■ What you have to do ■
Read the records beneath this task and copy every line that contains the string "SQLiteSession".
-- Records to use follows --
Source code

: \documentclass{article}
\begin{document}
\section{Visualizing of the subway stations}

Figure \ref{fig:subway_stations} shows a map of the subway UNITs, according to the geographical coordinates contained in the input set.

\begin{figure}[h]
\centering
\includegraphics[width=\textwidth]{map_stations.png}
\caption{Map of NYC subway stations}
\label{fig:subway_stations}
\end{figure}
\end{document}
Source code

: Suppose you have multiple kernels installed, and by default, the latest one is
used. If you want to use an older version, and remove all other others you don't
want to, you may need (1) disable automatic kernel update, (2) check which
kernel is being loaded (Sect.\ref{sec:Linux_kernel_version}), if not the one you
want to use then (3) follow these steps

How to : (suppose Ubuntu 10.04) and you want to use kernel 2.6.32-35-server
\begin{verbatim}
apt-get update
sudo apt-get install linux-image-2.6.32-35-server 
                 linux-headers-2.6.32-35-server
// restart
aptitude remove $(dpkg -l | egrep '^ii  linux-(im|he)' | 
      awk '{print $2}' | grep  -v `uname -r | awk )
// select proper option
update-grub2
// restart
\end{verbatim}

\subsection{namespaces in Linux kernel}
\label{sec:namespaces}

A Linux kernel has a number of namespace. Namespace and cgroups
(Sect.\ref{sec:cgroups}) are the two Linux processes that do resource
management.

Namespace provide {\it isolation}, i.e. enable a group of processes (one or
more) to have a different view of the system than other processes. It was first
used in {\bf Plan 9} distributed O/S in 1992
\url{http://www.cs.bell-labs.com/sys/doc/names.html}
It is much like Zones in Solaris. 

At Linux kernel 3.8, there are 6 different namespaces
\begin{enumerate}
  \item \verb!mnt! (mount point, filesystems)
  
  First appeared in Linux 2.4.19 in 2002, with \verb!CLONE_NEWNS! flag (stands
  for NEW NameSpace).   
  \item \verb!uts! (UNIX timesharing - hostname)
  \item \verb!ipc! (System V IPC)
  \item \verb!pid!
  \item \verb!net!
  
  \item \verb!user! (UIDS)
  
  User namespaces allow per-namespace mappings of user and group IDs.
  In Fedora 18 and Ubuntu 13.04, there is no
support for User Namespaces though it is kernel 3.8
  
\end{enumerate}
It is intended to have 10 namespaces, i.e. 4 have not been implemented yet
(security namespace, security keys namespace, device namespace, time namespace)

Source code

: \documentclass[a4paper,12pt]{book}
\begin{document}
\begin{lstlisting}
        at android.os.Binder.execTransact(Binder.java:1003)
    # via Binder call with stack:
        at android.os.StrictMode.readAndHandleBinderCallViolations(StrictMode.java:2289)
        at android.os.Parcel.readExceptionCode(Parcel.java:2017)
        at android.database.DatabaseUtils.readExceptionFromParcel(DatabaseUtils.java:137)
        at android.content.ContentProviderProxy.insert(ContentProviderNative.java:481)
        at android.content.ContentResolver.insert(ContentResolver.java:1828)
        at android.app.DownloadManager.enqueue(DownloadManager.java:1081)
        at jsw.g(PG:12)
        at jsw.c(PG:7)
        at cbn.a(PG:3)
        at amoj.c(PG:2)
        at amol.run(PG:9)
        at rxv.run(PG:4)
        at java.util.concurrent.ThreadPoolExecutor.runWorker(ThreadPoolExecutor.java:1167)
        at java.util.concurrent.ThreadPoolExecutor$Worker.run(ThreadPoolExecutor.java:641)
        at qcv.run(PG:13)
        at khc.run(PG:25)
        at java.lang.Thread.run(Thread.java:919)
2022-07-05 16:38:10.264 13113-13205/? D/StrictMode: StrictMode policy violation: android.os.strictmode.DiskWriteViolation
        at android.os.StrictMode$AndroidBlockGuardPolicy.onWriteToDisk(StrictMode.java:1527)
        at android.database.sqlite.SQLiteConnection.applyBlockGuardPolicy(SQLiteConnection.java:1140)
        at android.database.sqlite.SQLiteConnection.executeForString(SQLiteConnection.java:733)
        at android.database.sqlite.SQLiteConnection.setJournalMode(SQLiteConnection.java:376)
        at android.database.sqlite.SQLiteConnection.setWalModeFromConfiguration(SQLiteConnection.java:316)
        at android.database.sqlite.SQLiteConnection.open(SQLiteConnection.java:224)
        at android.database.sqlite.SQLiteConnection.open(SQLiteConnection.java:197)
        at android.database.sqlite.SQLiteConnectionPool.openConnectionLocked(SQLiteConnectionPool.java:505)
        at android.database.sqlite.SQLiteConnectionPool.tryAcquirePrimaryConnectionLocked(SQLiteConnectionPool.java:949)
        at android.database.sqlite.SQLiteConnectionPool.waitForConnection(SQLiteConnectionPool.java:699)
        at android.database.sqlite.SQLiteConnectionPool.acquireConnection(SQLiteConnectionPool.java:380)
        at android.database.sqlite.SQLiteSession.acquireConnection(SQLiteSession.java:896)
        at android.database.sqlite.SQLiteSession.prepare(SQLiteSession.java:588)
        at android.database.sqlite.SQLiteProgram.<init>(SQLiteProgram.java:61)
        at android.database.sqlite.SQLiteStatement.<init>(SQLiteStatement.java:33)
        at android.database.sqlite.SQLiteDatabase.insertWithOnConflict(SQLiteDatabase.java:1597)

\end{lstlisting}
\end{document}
-- Records to use concluded --
■ Result of the task ■
        at android.database.sqlite.SQLiteSession.acquireConnection(SQLiteSession.java:896)
        at android.database.sqlite.SQLiteSession.prepare(SQLiteSession.java:588)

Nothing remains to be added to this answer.